ASSIGNMENT: Look through the lines below for the word "EvaluateMessage", and copy every line that has it.

MATERIAL SHOWN:
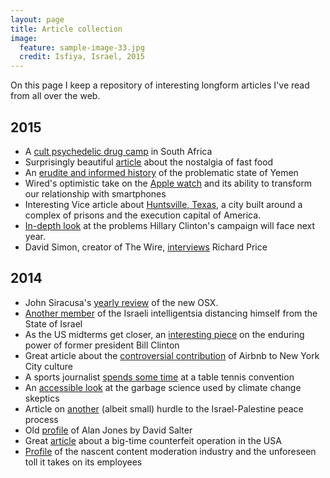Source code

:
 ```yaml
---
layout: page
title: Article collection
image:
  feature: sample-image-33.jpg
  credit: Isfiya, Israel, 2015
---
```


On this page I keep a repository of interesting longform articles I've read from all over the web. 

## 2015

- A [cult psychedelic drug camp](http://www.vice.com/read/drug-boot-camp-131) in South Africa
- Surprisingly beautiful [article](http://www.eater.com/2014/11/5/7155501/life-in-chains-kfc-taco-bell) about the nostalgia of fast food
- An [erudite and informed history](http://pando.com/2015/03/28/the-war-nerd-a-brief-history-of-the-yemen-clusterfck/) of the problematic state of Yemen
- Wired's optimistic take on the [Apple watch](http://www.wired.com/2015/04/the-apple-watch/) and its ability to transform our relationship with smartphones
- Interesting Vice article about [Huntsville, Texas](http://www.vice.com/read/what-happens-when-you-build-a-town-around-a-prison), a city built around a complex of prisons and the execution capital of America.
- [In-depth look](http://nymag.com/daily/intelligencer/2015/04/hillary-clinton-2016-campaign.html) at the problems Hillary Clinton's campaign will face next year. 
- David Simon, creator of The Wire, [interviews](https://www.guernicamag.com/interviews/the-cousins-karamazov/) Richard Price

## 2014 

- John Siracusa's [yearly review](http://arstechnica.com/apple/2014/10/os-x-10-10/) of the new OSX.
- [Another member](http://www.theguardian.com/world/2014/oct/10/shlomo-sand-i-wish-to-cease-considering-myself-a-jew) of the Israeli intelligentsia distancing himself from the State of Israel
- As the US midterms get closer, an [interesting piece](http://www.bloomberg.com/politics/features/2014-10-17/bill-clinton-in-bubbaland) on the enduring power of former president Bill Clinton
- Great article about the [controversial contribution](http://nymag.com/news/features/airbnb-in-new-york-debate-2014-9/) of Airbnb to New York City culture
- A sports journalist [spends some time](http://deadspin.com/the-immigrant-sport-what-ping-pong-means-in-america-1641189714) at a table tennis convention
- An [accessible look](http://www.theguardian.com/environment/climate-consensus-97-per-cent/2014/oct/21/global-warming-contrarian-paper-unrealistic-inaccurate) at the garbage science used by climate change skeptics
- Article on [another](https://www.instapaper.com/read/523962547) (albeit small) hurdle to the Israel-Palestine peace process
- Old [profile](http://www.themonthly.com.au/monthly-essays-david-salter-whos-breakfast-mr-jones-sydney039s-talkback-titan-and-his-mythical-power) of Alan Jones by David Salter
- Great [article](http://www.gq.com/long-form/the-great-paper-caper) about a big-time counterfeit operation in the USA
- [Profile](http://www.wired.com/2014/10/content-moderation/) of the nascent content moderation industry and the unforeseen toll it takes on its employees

==

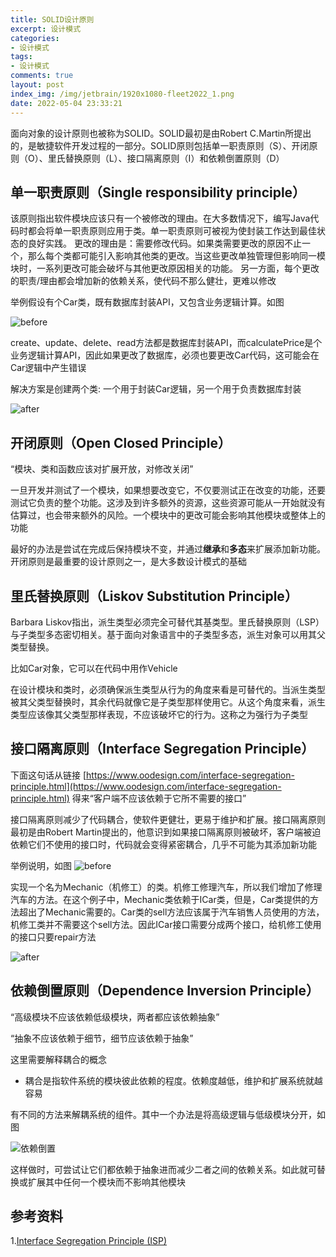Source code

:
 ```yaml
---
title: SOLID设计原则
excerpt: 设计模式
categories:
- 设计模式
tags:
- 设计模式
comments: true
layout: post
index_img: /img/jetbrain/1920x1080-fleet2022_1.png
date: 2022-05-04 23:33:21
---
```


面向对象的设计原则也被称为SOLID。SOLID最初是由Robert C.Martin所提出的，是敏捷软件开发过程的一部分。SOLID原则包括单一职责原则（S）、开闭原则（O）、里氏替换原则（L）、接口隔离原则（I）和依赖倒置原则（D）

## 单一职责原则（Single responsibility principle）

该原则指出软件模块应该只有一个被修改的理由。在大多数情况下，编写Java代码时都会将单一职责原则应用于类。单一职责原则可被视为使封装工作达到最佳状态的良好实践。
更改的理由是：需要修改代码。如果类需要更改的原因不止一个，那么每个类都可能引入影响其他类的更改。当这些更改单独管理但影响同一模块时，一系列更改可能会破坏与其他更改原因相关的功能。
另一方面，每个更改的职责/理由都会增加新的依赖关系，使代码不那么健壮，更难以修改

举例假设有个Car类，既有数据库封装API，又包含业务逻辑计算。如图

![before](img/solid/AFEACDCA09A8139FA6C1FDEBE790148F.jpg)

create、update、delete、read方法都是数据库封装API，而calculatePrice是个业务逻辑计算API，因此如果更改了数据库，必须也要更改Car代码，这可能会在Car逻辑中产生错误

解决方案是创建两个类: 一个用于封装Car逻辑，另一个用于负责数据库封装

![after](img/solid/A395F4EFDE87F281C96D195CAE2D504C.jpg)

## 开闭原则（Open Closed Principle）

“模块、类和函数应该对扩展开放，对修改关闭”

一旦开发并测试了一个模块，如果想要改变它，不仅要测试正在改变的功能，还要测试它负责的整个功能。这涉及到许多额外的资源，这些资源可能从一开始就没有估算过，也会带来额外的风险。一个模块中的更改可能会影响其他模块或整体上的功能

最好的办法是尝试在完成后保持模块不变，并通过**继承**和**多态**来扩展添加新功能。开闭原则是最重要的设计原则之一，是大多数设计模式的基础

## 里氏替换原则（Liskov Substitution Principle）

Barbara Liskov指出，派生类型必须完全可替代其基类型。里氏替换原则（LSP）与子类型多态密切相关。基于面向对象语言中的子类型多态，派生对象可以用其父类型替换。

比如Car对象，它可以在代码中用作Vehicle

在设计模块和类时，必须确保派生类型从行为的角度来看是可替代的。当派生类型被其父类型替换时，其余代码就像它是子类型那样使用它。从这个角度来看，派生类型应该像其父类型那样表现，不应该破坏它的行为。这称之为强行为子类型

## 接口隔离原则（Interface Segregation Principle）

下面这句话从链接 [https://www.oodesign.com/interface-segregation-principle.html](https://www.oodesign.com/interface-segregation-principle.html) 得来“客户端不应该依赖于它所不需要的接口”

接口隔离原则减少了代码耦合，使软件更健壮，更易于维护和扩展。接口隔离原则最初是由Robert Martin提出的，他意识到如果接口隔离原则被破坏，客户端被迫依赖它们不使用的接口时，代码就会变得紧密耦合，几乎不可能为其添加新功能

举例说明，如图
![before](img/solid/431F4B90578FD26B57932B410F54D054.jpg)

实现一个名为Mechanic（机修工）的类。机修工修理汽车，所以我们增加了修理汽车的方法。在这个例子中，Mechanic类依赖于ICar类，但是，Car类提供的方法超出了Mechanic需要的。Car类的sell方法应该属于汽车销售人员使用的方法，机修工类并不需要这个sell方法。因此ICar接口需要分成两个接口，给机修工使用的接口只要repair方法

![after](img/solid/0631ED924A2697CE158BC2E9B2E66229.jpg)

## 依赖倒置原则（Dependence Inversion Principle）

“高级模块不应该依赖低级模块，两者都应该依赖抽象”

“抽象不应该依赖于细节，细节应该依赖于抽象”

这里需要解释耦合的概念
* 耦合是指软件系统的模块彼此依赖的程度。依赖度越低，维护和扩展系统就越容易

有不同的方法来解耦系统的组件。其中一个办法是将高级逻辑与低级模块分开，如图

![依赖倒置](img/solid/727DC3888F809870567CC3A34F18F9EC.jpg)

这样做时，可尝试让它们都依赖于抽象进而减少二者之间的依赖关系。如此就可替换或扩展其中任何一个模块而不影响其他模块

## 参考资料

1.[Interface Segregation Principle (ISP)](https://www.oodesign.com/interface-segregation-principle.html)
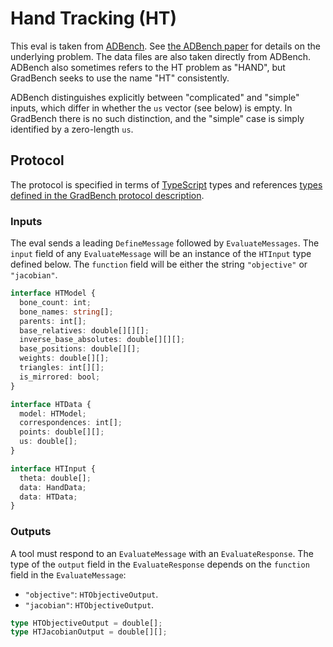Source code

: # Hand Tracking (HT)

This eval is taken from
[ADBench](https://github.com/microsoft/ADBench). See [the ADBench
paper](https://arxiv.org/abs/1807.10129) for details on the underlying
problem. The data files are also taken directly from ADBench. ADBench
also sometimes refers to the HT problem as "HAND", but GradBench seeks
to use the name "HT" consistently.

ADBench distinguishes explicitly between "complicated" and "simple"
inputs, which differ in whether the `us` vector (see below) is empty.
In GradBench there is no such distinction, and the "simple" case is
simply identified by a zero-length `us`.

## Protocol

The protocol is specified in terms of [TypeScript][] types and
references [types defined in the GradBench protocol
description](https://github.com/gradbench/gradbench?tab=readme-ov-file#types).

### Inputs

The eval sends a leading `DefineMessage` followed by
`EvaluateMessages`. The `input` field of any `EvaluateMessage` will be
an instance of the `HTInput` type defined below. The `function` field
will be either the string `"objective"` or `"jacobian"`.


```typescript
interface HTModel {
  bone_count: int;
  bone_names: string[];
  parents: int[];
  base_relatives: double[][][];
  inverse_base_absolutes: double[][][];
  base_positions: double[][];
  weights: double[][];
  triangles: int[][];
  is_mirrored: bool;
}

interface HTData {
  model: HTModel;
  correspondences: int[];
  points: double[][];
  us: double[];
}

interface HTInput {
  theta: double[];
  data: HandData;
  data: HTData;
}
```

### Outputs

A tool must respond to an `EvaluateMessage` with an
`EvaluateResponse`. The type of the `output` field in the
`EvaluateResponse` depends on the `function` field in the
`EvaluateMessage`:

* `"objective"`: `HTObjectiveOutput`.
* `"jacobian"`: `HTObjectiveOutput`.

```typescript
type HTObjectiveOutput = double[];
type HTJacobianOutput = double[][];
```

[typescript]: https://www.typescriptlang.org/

RESULT OF THIS EXERCISE:
`EvaluateMessages`. The `input` field of any `EvaluateMessage` will be
A tool must respond to an `EvaluateMessage` with an
`EvaluateMessage`:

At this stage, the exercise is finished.